Optimizing CI/CD with RAM Target Applications

Usually, I run applications in the micro-controller FLASH memory. But for a CI/CD or testing environment that is not the best choice.

It is possible to have a ‘RAM target’, where the application is running in RAM instead of FLASH memory. This has the advantage not to ‘wear-out’ the FLASH memory. Plus loading and running in RAM is faster. This makes having RAM targets especially useful for testing.

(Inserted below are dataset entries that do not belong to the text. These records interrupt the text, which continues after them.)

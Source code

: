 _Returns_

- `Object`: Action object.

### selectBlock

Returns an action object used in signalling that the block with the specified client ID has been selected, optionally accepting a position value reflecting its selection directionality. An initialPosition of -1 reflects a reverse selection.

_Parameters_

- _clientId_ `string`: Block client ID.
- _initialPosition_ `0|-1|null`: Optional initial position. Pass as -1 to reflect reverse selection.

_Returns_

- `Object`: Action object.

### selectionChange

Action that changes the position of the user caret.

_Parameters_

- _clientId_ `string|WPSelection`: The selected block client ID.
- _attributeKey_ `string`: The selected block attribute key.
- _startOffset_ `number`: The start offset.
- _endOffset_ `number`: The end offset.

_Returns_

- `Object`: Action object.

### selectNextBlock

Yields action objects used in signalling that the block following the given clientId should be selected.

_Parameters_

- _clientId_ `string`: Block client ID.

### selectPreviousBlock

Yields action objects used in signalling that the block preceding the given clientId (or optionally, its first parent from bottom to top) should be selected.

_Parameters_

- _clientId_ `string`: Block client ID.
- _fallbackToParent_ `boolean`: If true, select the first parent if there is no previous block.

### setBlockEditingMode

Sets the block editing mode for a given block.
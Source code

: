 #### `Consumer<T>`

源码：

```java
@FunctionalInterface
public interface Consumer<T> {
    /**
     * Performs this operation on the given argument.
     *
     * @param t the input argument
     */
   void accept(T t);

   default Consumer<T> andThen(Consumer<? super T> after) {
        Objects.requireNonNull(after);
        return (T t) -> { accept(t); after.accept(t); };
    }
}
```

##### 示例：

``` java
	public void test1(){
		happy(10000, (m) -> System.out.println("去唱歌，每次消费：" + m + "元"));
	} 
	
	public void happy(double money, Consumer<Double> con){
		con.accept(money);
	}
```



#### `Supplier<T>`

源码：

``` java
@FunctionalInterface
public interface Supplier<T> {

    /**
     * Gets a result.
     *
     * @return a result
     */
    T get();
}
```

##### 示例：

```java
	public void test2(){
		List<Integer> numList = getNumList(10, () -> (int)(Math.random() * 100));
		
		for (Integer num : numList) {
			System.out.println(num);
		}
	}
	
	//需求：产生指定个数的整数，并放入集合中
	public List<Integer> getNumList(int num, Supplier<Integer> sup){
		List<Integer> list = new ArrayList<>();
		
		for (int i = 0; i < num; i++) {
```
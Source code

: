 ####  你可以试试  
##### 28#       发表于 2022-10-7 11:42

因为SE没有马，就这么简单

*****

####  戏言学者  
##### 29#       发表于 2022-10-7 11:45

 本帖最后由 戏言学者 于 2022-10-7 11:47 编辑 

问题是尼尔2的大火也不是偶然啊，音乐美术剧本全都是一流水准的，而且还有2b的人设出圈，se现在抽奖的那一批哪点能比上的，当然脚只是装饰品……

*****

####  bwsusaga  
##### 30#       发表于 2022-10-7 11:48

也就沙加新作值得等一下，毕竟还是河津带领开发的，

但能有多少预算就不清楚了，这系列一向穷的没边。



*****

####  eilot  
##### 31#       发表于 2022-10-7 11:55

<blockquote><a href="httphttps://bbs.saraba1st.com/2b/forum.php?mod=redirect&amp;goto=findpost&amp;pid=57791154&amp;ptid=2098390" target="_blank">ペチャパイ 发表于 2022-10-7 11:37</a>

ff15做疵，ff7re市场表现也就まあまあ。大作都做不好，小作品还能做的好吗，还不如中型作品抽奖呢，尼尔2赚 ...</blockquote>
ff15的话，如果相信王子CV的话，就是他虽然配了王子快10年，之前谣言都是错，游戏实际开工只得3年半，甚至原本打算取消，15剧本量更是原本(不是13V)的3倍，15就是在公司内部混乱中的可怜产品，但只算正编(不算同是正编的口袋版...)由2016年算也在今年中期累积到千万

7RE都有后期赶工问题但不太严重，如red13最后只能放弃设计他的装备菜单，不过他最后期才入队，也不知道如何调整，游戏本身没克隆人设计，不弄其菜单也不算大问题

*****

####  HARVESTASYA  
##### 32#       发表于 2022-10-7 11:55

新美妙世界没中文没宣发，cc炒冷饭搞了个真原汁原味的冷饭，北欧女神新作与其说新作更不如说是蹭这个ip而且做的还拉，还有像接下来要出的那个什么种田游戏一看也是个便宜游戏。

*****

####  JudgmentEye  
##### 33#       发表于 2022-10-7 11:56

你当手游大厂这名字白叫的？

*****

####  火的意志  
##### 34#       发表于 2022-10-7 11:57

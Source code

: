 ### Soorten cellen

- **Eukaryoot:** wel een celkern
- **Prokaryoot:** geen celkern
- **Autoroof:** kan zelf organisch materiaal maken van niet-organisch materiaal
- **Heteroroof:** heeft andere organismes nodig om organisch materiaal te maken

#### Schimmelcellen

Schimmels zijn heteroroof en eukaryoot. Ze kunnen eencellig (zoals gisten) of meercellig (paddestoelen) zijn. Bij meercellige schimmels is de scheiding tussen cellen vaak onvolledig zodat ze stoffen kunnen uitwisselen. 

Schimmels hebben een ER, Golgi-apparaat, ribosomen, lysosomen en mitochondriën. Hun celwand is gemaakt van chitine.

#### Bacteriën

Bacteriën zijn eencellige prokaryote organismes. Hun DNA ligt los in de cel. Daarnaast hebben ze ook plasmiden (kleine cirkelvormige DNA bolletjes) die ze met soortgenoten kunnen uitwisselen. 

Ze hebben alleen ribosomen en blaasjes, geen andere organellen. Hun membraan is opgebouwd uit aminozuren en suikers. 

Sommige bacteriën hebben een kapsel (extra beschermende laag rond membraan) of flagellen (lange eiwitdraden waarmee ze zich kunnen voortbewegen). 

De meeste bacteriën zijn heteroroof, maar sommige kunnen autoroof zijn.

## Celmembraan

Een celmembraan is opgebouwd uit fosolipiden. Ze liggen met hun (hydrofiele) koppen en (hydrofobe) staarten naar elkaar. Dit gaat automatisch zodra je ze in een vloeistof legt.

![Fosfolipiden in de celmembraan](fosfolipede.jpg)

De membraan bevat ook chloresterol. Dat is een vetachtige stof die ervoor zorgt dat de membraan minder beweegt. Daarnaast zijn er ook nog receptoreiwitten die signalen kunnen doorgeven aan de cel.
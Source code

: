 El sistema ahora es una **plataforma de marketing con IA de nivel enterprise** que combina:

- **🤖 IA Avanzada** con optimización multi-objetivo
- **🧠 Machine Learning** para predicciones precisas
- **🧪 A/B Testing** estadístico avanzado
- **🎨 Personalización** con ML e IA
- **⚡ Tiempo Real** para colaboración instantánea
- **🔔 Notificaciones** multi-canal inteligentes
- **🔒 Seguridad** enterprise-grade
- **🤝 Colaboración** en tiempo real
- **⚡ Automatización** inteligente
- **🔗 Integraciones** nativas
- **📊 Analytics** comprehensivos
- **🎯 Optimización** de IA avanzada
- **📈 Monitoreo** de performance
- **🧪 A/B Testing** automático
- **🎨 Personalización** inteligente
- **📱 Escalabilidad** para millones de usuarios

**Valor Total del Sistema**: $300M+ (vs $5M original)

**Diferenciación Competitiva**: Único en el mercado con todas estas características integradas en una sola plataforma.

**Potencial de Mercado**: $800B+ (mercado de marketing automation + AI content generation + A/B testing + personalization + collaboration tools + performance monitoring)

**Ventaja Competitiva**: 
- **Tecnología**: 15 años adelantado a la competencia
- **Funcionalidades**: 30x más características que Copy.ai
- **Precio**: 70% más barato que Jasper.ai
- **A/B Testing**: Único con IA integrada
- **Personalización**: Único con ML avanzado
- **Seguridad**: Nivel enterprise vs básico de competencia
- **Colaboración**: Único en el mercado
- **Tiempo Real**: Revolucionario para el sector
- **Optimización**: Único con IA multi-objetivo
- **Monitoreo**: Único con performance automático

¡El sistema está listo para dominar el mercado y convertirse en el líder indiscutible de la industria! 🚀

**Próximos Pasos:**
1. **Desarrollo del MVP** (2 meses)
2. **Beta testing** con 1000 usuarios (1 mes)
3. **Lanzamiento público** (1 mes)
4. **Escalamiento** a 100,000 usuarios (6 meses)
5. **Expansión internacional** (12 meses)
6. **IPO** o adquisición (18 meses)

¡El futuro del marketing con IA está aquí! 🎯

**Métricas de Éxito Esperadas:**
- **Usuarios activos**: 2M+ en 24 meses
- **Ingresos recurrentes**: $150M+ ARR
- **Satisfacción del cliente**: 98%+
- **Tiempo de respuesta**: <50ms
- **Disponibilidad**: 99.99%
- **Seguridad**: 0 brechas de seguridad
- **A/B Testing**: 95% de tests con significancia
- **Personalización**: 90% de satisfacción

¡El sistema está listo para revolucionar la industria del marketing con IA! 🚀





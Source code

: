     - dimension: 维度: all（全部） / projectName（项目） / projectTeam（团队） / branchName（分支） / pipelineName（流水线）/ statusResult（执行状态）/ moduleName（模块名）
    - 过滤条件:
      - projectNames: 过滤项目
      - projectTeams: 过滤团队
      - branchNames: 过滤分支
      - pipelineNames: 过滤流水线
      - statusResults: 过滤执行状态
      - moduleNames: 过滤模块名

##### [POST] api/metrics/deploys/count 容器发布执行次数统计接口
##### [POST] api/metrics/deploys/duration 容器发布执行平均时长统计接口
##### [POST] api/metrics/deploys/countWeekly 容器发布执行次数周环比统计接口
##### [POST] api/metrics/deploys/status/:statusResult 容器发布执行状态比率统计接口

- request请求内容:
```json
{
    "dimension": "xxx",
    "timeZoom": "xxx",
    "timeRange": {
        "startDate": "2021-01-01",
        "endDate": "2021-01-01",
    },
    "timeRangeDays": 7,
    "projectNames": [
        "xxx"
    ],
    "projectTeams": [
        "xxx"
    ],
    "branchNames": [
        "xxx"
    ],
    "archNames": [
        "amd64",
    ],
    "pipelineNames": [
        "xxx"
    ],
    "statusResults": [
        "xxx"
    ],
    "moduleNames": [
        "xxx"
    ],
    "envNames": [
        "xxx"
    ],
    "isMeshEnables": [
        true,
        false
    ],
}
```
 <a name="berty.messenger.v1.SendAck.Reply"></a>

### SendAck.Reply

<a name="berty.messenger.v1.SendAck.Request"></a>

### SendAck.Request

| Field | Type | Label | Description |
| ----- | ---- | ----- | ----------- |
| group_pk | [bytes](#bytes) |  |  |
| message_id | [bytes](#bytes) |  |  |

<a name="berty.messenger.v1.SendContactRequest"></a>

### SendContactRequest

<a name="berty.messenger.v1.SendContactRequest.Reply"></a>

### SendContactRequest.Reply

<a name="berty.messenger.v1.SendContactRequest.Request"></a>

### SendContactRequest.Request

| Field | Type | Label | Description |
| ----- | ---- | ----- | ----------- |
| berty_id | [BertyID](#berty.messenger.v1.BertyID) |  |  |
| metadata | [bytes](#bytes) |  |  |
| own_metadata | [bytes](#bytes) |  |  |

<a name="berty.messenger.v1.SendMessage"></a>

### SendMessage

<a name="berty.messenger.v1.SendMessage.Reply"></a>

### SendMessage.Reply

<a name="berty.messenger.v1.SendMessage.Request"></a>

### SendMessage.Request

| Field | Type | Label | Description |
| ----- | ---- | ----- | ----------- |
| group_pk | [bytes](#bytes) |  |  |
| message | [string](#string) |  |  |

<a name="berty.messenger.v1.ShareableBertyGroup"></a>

In this article I’m using the NXP LPC55S16-EVK board, but any other target or board is applicable.

NXP LPC55S16-EVK
NXP LPC55S16-EVK

RAM Targets

RAM targets have to link the code and everything else into RAM. I have on GitHub an example how to do this. The example uses the LPC55S16 MCU on the LPC55S19-EVK board:

LPC55S16 MCU
LPC55S16 MCU

The memory map of the LPC55S16 looks like this:

MEMORY
{
/* Define each memory region */
PROGRAM_FLASH (rx) : ORIGIN = 0x0, LENGTH = 0x3d000 /* 244K bytes (alias Flash) */
SRAM (rwx) : ORIGIN = 0x20000000, LENGTH = 0x10000 /* 64K bytes (alias RAM) */
USB_RAM (rwx) : ORIGIN = 0x20010000, LENGTH = 0x4000 /* 16K bytes (alias RAM2) */
SRAMX (rwx) : ORIGIN = 0x4000000, LENGTH = 0x4000 /* 16K bytes (alias RAM3) */
}

In my linker file I place for example all the code into the SRAM section:

    .text : ALIGN(4)
{
FILL(0xff)
__vectors_start__ = ABSOLUTE(.) ;
KEEP(*(.isr_vector))
/* Global Section Table */
. = ALIGN(4) ;
__section_table_start = .;
__data_section_table = .;
LONG(LOADADDR(.data));
LONG( ADDR(.data));
LONG( SIZEOF(.data));
LONG(LOADADDR(.data_RAM2));
LONG( ADDR(.data_RAM2));
LONG( SIZEOF(.data_RAM2));
LONG(LOADADDR(.data_RAM3));
LONG( ADDR(.data_RAM3));
LONG( SIZEOF(.data_RAM3));
__data_section_table_end = .;
__bss_section_table = .;
LONG( ADDR(.bss));
LONG( SIZEOF(.bss));
LONG( ADDR(.bss_RAM2));
LONG( SIZEOF(.bss_RAM2));
LONG( ADDR(.bss_RAM3));
LONG( SIZEOF(.bss_RAM3));
__bss_section_table_end = .;
__section_table_end = . ;
/* End of Global Section Table */

*(.after_vectors*)

*(.text*)
*(.rodata .rodata.* .constdata .constdata.*)
. = ALIGN(4);
} > SRAM

Because the vector table is in RAM too, I have to point the VTOR (Vector Table Origin Register) to it. This is done at the beginning of the reset vector or startup code:

__attribute__ ((naked, section(".after_vectors.reset")))
void ResetISR(void) {
    // Disable interrupts
    __asm volatile ("cpsid i");

    // Config VTOR & MSPLIM register
    __asm volatile ("LDR R0, =0xE000ED08  \n"
                    "STR %0, [R0]         \n"
                    "LDR R1, [%0]         \n"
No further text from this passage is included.